01/24/2012 – 2011 Japan Tsunami

Preface

(Originally written in March, 2011.  Please visit my photo essay to see images relating to this story.)

My name is Ethan Backer and I am a freelance photographer/photojournalist, based out of the Cambridge/Somerville area. Seven months ago I moved to Nagaokakyo, Japan, to teach English. Nagaokakyo is a sleepy bedroom community about 20 minutes south west of Kyoto City. When the tsunami hit Japan I was both captivated and frustrated by the media. I decided that I wanted to go up north to see for myself. I found a travel companion in my friend Wesley Cheek.

Wes is originally from Florida but studied abroad in Japan then returned as a member of JET (Japan Exchange and Teaching) and never left. Nine years later he is still teaching English, is fluent in Japanese, married to a Japanese woman and they are expecting their first baby in August. It took a little convincing to get permission from the Mrs. but with her blessing and school break just around the bend, our sights were set. For the record, Wes made this trip possible and interpreted the peoples stories for me. In many cases, when I say I, I mean we. To hear some of Wes’s accounts of our experience listen to The Majority Report podcast’s between March 27 and March 31.

The story

The buildings were eviscerated. Those left standing were completely gutted. Insides…now outsided in broken heaps of what was once someone’s home, someone’s business, someone’s belongings. An antique pin, a wallet, costume jewelry, children’s toys, photo albums. Everyone always says that in an emergency they would save their photo albums first, if there is time. The photo albums and the toys always stood out. Clean up crews purposefully displayed them in case the owner, or relative, should happen by. Splintered wood, twisted steel girder, an upside down car… a tea cup.

The sight of the damage sneaks up on you suddenly. Everything is fine…everything is fine… every thing is fine… everything is in ruin. There is no middle, no grey, no compromise. If the tsunami touched you it punched you with all of its force. Buildings were not protected by the building in front. The water crashed through like an expert martial artist breaking a stack of boards. Topography alone was their savior.

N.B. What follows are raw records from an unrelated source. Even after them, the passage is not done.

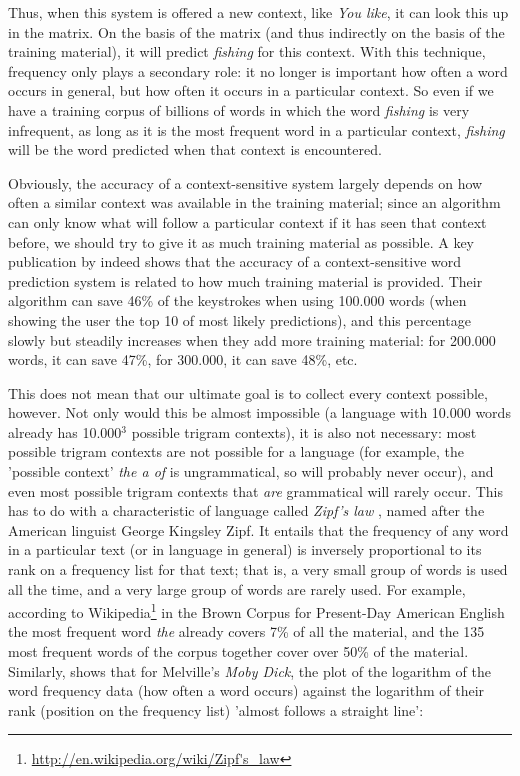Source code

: \documentclass[12pt]{article}
\begin{document}
Thus, when this system is offered a new context, like \emph{You like}, it can look this up in the matrix. On the basis of the matrix (and thus indirectly on the basis of the training material), it will predict \emph{fishing} for this context. With this technique, frequency only plays a secondary role: it no longer is important how often a word occurs in general, but how often it occurs in a particular context. So even if we have a training corpus of billions of words in which the word \emph{fishing} is very infrequent, as long as it is the most frequent word in a particular context, \emph{fishing} will be the word predicted when that context is encountered.

Obviously, the accuracy of a context-sensitive system largely depends on how often a similar context was available in the training material; since an algorithm can only know what will follow a particular context if it has seen that context before, we should try to give it as much training material as possible. A key publication by  indeed shows that the accuracy of a context-sensitive word prediction system is related to how much training material is provided. Their algorithm can save 46\% of the keystrokes when using 100.000 words (when showing the user the top 10 of most likely predictions), and this percentage slowly but steadily increases when they add more training material: for 200.000 words, it can save 47\%, for 300.000, it can save 48\%, etc.

This does not mean that our ultimate goal is to collect every context possible, however. Not only would this be almost impossible (a language with 10.000 words already has 10.000$^3$ possible trigram contexts), it is also not necessary: most possible trigram contexts are not possible for a language (for example, the 'possible context' \emph{the a of} is ungrammatical, so will probably never occur), and even most possible trigram contexts that \emph{are} grammatical will rarely occur. This has to do with a characteristic of language called \emph{Zipf's law} \cite{zipf65}, named after the American linguist George Kingsley Zipf. It entails that the frequency of any word in a particular text (or in language in general) is inversely proportional to its rank on a frequency list for that text; that is, a very small group of words is used all the time, and a very large group of words are rarely used. For example, according to Wikipedia\footnote{\url{http://en.wikipedia.org/wiki/Zipf's\_law}} in the Brown Corpus for Present-Day American English the most frequent word \emph{the} already covers 7\% of all the material, and the 135 most frequent words of the corpus together cover over 50\% of the material. Similarly,  shows that for Melville's \emph{Moby Dick}, the plot of the logarithm of the word frequency data (how often a word occurs)  against the logarithm of their rank (position on the frequency list) 'almost follows a straight line': 
\end{document}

I did not want to take disaster pictures. I watched the news. I saw the video footage and scoured the pictures on line. The sexy news stories of destruction and death were being told in pornographic detail. The quantity of millisieverts of radiation were being counted. The bodies were being tallied and the estimates were being made as to the economic impact that this disaster would have on the third largest economy in the world. The spotlight focused on the problems and cast a shadow on the survivors and their future. I wanted to focus strictly on the surviors and their stories. However, broken stuff was all around and to deny the extent of the damage would be just as irresponsible as focussing on it entirely.

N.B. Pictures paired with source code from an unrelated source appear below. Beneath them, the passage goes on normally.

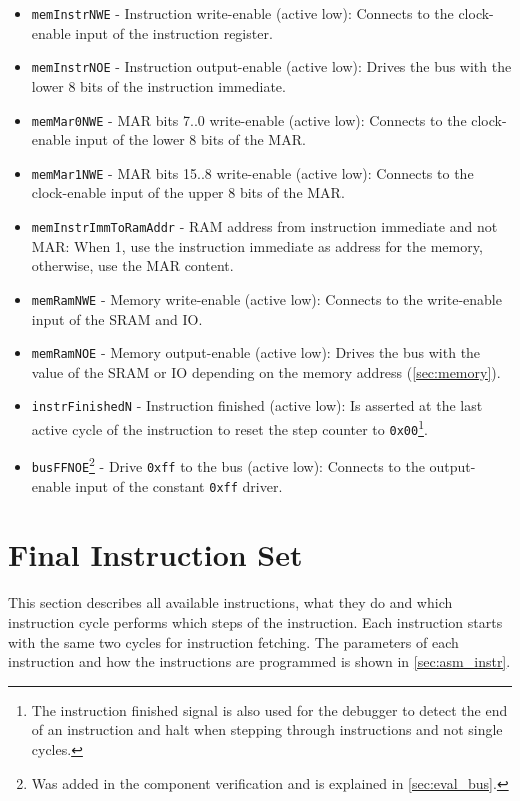 \begin{itemize}
  \item \texttt{memInstrNWE} - Instruction write-enable (active low): Connects to the clock-enable input of the instruction register.
  \item \texttt{memInstrNOE} - Instruction output-enable (active low): Drives the bus with the lower 8 bits of the instruction immediate.
  \item \texttt{memMar0NWE} - \gls{MAR} bits 7..0 write-enable (active low): Connects to the clock-enable input of the lower 8 bits of the \gls{MAR}.
  \item \texttt{memMar1NWE} - \gls{MAR} bits 15..8 write-enable (active low): Connects to the clock-enable input of the upper 8 bits of the \gls{MAR}.
  \item \texttt{memInstrImmToRamAddr} - \gls{RAM} address from instruction immediate and not \gls{MAR}: When 1, use the instruction immediate as address for the memory, otherwise, use the \gls{MAR} content.
  \item \texttt{memRamNWE} - Memory write-enable (active low): Connects to the write-enable input of the \gls{SRAM} and \gls{IO}.
  \item \texttt{memRamNOE} - Memory output-enable (active low): Drives the bus with the value of the \gls{SRAM} or \gls{IO} depending on the memory address (\cref{sec:memory}).
  \item \texttt{instrFinishedN} - Instruction finished (active low): Is asserted at the last active cycle of the instruction to reset the step counter to \texttt{0x00}\footnote{The instruction finished signal is also used for the debugger to detect the end of an instruction and halt when stepping through instructions and not single cycles.}.
  \item \texttt{busFFNOE}\footnote{Was added in the component verification and is explained in \cref{sec:eval_bus}.} - Drive \texttt{0xff} to the bus (active low): Connects to the output-enable input of the constant \texttt{0xff} driver.
\end{itemize}

\section{Final Instruction Set}\label{sec:instructionSet}
This section describes all available instructions, what they do and which instruction cycle performs which steps of the instruction.
Each instruction starts with the same two cycles for instruction fetching.
The parameters of each instruction and how the instructions are programmed is shown in \cref{sec:asm_instr}.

Thousands of people died on March 11th when a 9.0 magnitude earthquake caused a massive tsunami that devastated the eastern seaboard of Japan. Tens of thousands of people lived. They continue to live in shelters, homes of relatives, and the remains of their home, all but leveled. For them, surviving the nightmare that was the tsunami is just the beginning. The challenges these people face are almost too numerous to count. In a matter of hours, they lost their friends, family, home, land, and livelihood. Some were stripped of literally everything but the clothes on their back and the breath in their lungs. How does one cope with such loss? Where does one even begin to pick up the pieces?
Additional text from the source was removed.